Former railway station in England

Kingsley Halt was a railway station on the Bordon Light Railway which served the village of Kingsley, Hampshire, England. The station had been constructed by the London and South Western Railway (LSWR) in the hope that the area would attract residential development, but this did not happen. The LSWR had purchased an area of land far larger than that what was actually used, as they hoped to construct a large station and goods yard.
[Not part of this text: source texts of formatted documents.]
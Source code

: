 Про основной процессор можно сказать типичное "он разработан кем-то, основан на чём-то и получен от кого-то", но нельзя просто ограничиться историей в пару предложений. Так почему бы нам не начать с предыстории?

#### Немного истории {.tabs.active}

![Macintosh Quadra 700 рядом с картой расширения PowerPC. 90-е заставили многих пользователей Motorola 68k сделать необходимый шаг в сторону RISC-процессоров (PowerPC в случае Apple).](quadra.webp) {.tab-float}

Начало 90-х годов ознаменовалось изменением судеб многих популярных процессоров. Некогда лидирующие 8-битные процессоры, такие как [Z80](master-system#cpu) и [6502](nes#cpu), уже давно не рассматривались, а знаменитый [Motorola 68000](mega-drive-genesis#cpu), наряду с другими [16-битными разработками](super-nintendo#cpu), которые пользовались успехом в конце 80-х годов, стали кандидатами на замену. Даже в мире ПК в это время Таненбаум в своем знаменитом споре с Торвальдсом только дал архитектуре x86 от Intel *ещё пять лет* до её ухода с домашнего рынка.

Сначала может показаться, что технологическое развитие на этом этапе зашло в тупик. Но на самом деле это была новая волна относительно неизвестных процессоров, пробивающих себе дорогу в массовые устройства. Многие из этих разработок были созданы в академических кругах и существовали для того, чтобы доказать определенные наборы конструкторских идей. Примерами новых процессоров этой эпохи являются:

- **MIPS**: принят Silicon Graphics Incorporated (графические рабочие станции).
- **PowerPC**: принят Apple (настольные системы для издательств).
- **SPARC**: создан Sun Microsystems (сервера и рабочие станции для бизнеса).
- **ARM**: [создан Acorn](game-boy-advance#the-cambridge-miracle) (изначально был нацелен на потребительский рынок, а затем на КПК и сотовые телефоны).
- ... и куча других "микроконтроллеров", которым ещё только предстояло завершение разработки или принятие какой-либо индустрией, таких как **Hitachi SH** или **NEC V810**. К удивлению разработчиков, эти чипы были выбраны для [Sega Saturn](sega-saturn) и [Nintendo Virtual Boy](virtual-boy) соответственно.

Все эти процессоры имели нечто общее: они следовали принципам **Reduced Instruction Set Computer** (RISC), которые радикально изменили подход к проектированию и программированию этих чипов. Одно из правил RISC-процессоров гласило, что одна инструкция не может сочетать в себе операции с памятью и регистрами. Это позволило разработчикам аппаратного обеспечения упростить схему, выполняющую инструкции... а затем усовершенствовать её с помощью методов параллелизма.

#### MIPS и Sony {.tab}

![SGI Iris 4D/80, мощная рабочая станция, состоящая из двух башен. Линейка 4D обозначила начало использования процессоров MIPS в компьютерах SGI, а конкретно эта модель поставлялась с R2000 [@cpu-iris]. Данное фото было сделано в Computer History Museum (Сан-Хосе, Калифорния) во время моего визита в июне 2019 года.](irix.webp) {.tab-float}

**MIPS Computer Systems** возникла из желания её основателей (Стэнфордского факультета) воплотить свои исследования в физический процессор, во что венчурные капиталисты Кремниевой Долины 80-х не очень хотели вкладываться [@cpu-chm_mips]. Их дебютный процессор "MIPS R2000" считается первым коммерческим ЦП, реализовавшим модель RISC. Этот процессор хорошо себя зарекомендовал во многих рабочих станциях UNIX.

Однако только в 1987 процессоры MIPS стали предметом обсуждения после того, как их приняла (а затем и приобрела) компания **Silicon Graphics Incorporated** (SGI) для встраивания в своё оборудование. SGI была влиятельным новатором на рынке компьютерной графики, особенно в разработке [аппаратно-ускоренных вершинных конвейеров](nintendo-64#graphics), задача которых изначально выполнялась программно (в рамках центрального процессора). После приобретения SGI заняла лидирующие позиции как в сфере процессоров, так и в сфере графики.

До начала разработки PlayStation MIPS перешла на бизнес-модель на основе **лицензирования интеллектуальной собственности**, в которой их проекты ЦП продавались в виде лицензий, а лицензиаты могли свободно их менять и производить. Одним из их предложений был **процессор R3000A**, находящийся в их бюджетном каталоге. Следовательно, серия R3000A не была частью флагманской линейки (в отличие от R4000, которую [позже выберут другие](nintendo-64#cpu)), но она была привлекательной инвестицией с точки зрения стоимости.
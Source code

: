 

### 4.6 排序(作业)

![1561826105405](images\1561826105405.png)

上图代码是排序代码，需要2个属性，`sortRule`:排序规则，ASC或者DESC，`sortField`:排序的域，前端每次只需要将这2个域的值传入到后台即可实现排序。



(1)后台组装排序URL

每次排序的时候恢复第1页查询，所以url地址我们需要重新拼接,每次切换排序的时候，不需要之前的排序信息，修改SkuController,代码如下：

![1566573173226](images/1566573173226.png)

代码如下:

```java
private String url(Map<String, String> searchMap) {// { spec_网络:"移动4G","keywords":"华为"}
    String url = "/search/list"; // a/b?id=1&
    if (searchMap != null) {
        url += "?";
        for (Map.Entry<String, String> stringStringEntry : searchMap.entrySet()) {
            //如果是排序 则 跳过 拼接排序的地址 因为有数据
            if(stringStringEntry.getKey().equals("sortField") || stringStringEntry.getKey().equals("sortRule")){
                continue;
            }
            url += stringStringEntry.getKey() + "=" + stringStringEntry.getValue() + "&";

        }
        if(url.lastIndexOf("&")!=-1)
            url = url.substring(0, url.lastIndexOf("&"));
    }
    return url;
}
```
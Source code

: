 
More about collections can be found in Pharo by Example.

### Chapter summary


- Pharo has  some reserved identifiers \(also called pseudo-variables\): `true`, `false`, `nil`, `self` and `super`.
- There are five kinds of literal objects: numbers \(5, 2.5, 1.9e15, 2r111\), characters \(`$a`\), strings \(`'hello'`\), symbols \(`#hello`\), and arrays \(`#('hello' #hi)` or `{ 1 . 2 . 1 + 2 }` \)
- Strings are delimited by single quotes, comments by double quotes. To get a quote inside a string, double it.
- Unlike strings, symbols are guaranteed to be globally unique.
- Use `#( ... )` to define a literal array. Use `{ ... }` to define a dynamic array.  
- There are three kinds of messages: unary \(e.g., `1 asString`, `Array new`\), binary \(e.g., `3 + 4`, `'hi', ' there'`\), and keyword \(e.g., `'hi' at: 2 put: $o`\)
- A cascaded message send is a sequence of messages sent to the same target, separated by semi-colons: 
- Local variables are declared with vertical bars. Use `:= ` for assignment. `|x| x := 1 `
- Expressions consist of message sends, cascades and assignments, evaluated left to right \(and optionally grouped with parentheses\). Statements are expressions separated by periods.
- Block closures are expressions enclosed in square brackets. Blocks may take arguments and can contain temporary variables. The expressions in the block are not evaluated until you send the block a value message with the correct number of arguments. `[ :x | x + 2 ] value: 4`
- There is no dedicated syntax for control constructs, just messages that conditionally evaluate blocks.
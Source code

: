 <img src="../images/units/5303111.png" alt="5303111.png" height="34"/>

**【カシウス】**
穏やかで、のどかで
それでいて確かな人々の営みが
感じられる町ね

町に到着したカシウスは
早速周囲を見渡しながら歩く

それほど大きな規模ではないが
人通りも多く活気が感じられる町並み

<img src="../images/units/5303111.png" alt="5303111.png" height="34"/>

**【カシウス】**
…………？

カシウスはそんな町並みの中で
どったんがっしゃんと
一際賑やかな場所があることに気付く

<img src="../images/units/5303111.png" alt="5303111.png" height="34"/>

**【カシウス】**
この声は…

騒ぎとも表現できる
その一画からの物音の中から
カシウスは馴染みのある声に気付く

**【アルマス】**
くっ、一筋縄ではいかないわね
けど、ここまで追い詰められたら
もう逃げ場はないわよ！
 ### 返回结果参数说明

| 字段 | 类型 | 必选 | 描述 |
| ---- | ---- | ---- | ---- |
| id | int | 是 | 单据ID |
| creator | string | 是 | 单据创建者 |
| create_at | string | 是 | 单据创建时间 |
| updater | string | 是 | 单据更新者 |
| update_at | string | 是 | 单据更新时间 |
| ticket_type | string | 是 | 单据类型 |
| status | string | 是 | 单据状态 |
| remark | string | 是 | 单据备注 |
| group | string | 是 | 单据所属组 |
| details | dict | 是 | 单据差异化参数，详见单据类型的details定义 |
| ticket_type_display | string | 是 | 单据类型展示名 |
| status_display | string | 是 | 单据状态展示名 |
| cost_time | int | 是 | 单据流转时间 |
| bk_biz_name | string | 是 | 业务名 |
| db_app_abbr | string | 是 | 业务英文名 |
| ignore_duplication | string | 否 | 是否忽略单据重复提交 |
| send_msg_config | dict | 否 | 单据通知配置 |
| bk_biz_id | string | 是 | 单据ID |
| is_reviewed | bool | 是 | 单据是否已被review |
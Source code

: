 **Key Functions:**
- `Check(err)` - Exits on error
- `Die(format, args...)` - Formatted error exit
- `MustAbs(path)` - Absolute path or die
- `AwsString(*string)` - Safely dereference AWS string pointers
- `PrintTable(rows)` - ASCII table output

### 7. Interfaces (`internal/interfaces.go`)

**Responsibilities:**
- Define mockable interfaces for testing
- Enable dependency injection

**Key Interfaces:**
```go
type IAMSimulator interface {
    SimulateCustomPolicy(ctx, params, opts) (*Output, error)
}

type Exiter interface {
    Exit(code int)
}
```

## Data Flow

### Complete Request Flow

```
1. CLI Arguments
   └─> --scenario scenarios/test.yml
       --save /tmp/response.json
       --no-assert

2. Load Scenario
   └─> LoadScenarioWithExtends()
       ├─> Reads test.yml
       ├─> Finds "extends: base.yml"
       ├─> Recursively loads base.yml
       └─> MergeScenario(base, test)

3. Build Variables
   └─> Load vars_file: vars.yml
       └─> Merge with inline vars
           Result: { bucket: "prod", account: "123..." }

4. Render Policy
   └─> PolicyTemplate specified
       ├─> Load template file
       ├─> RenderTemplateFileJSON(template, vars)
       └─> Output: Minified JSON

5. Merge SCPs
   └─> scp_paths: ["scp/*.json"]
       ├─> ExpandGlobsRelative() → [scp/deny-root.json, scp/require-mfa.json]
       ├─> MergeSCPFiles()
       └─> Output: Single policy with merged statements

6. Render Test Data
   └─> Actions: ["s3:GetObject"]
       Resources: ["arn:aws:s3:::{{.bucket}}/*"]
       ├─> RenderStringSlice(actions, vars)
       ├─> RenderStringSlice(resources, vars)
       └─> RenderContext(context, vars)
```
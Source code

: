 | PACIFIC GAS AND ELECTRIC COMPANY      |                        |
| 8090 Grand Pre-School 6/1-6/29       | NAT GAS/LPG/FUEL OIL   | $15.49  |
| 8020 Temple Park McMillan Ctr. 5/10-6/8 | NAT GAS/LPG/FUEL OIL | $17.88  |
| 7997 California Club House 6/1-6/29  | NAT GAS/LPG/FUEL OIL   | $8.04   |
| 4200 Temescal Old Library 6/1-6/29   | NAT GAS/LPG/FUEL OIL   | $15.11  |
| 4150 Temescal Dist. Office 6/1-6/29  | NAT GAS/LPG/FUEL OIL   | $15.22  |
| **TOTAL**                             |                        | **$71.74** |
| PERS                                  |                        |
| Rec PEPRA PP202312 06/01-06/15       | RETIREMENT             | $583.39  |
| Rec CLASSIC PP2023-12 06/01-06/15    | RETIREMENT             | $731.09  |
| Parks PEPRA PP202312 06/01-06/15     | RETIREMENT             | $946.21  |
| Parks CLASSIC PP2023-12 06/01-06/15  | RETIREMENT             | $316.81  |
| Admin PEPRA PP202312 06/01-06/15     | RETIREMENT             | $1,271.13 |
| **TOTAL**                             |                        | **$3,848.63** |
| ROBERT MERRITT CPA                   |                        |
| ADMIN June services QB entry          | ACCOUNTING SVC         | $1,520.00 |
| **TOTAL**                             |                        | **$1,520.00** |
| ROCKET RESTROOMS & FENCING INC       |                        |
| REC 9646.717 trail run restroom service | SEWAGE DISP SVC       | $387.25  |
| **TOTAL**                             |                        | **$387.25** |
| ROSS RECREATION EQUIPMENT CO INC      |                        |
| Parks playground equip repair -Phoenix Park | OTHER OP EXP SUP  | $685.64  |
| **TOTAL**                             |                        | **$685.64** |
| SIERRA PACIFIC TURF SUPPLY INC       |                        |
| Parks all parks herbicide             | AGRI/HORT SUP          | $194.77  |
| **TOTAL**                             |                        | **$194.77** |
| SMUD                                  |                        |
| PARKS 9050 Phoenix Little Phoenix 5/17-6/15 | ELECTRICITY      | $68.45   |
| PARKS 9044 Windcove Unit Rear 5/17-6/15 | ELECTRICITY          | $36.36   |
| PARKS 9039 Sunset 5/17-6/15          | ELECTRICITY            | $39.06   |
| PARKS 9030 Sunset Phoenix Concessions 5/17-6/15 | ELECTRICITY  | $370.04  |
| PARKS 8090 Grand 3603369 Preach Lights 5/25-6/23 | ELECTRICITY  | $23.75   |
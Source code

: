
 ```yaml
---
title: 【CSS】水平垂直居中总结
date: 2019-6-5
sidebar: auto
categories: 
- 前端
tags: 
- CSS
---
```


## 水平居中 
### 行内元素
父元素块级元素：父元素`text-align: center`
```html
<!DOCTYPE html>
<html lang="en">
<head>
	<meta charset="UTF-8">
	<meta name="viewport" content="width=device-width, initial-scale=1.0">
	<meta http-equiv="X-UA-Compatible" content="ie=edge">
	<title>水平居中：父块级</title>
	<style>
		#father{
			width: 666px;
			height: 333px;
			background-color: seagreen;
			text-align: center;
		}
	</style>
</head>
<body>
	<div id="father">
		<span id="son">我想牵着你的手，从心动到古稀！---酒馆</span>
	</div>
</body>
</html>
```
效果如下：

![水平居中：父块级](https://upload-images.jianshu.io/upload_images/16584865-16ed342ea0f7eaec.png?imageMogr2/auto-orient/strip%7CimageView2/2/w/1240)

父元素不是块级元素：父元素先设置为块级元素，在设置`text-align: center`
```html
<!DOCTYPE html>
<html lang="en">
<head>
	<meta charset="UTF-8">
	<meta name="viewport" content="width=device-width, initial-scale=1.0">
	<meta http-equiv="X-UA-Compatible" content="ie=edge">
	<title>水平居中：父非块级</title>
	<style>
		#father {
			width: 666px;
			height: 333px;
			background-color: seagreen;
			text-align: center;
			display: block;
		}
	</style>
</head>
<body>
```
A primitive halt with a single platform opened some months after the line's opening, consisting merely of a nameboard, noticeboard, lamp and seat.

Declining passenger traffic and reduced military activities at Bordon after the Second World War saw the line's closure to regular services in 1957. Kingsley Halt was demolished soon after closure, and nothing now remains except the shape of the trackbed, now used as a farm track.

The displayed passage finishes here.